3 The Tracker Structure, Function and Learning

Tracker Structure: At the structural level, the Society of Tracking Parts (STP) has two pathways: FilterParts and ConvNetPart (Fig. 2). The first pathway is formed of smaller object parts that are linear classifiers over activation maps, from a pre-learned convolutional net. The ConvNetPart pathway is a deep convolutional net, with the same structure as the first pathway up to a given depth. Now we present the actual CNNs structures of the two pathways:

The ConvNetPart is a fully convolutional network, where the first part (common as architecture with FilterParts features extractor) has 7 convolutional layers, with 3 \(\times \) 3 filters (each followed by ReLU) and 2 maxpooling layers (2 \(\times \) 2). It is inspired from the VGG architecture [31]. The second part, is composed of 4 convolutional layers with 3 \(\times \) 3 filters, having the role to gradually reduce the number of channels and computing the segmentation mask for object center prediction. We could have tested with different, more recent architectures, but in our experiments this architecture was strong enough.

Fig. 2.
figure 2

STP overview: The tracker functions as a society of parts. It combines the vote for center maps from all parts over two main pathways, FilterParts and ConvNetPart. The two pathways are learned differently. The FilterParts classifiers once learned are fixed individually but adapt as a group. The ConvNetPart is trained end-to-end with back-propagation over unsupervised tracker outputs from previous highly confident frames (HCFs).

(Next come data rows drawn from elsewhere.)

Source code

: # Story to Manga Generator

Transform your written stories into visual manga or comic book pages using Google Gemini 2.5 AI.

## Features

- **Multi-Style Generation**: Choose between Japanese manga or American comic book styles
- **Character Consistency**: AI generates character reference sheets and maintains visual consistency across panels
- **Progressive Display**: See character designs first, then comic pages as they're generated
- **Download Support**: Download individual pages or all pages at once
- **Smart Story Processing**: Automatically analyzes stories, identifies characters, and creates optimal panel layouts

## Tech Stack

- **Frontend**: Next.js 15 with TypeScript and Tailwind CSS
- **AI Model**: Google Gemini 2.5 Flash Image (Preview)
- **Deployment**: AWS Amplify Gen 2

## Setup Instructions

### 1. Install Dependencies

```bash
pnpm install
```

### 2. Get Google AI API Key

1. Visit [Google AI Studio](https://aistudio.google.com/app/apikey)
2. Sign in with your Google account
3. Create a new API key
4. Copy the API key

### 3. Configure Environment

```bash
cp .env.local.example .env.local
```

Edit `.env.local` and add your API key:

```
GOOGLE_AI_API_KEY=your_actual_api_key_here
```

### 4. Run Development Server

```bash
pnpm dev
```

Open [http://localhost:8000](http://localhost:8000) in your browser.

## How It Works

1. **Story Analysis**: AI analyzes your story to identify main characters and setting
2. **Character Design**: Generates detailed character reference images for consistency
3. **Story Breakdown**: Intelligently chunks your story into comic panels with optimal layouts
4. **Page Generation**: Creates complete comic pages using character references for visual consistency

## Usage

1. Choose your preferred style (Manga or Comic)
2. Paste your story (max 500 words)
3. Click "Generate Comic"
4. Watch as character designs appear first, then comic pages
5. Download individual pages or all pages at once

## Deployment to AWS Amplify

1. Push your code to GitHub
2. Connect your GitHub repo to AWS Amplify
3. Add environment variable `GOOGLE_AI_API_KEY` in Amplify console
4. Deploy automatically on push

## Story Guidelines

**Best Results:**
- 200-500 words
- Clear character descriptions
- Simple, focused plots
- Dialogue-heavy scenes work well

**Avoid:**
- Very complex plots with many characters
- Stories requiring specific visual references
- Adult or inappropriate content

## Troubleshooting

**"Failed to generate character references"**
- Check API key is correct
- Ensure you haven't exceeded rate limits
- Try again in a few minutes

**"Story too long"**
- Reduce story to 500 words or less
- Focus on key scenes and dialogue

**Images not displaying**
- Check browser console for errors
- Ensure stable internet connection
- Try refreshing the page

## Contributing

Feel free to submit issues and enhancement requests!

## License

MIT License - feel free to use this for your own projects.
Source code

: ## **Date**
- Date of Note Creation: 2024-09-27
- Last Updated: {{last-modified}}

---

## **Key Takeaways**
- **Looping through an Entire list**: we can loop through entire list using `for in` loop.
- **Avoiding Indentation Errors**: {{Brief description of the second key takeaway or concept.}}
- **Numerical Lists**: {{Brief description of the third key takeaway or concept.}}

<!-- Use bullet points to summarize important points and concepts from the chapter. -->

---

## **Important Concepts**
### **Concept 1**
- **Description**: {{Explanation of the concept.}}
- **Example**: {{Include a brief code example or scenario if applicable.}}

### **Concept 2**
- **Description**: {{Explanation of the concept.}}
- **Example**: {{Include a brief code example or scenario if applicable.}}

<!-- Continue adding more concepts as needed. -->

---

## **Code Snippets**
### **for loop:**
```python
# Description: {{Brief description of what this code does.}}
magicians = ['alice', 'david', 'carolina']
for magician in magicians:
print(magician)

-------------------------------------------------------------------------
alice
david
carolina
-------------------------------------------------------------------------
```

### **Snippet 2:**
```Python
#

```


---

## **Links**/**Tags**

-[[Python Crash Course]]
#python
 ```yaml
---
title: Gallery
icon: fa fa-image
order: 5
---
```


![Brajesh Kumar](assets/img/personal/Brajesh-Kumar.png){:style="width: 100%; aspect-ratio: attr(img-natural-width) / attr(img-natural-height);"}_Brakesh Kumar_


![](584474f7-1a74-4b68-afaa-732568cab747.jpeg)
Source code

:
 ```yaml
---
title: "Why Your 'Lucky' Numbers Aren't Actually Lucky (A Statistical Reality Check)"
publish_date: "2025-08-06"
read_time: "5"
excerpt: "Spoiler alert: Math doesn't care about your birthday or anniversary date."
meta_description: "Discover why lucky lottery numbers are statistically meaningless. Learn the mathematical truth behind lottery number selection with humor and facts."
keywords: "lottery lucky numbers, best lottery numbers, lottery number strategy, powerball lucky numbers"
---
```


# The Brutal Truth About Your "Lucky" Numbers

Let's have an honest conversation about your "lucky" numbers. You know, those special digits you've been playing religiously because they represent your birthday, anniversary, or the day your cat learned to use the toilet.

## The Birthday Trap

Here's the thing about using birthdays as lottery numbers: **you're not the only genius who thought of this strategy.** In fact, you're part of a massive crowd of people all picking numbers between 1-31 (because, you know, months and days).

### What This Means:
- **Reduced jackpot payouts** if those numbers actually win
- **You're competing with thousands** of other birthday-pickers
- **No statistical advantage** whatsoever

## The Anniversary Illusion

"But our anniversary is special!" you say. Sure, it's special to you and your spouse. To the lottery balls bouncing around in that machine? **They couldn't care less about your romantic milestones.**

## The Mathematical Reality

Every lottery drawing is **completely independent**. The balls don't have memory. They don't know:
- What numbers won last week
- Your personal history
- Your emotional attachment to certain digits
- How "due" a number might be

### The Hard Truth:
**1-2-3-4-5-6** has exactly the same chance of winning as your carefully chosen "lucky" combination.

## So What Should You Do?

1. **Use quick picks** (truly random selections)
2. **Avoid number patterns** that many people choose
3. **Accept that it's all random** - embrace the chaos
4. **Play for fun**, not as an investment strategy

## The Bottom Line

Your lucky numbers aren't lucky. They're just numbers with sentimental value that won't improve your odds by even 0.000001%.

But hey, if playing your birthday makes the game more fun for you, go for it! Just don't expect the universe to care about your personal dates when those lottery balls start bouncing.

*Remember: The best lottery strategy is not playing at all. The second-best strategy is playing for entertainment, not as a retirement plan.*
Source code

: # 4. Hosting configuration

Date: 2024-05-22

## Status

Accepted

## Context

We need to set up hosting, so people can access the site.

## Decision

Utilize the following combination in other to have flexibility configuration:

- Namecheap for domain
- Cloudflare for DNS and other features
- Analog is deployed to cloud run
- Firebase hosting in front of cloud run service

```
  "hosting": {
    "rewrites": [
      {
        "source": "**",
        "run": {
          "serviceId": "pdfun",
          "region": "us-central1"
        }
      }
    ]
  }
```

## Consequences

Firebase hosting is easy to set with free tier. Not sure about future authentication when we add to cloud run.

Tracking by Co-occurrences of Part Votes: The tracker always chooses as its next move at time t, the place (the center of the bounding box) \(l_{t+1}\) where there is the largest accumulation of votes in \(P_t\), its final object center prediction map. For each filter part i, along the FilterParts pathway, there is an activation map \(F_{ti}\), computed as the response of the classifier \(c_i\) corresponding to that part over the search region. The activation maps of filter parts are each shifted with the part displacement from object center and added together to form the overall \(F_t\). When all filter parts are in strong agreement, all votes from \(F_t\) focus around a point. For the second pathway, the object center prediction map \(C_t\) is the output of the ConvNetPart network, given the same image crop input as to FilterParts. After smoothing \(F_t\) with a small Gaussian filter, it is added to \(C_t\). The final prediction map \(P_t\) is then obtained by multiplying pixelwise the linear combination of \(C_t\) and \(F_t\), with a center uncertainty mask \(M_c\), around the center in the previous frame. \(M_c\) is a circular soft mask, with exponential decay in weights, as the distance from the previous center prediction increases. Thus, \(P_t = (\alpha F_t + (1-\alpha ) C_t)\cdot M_c\), where \(\cdot \) denotes pixelwise multiplication. \(M_c\) encourages small center movements at the expense of large, sharp, abrupt ones. The maximum in \(P_t\) is chosen as the next center location \(l_{t+1}\).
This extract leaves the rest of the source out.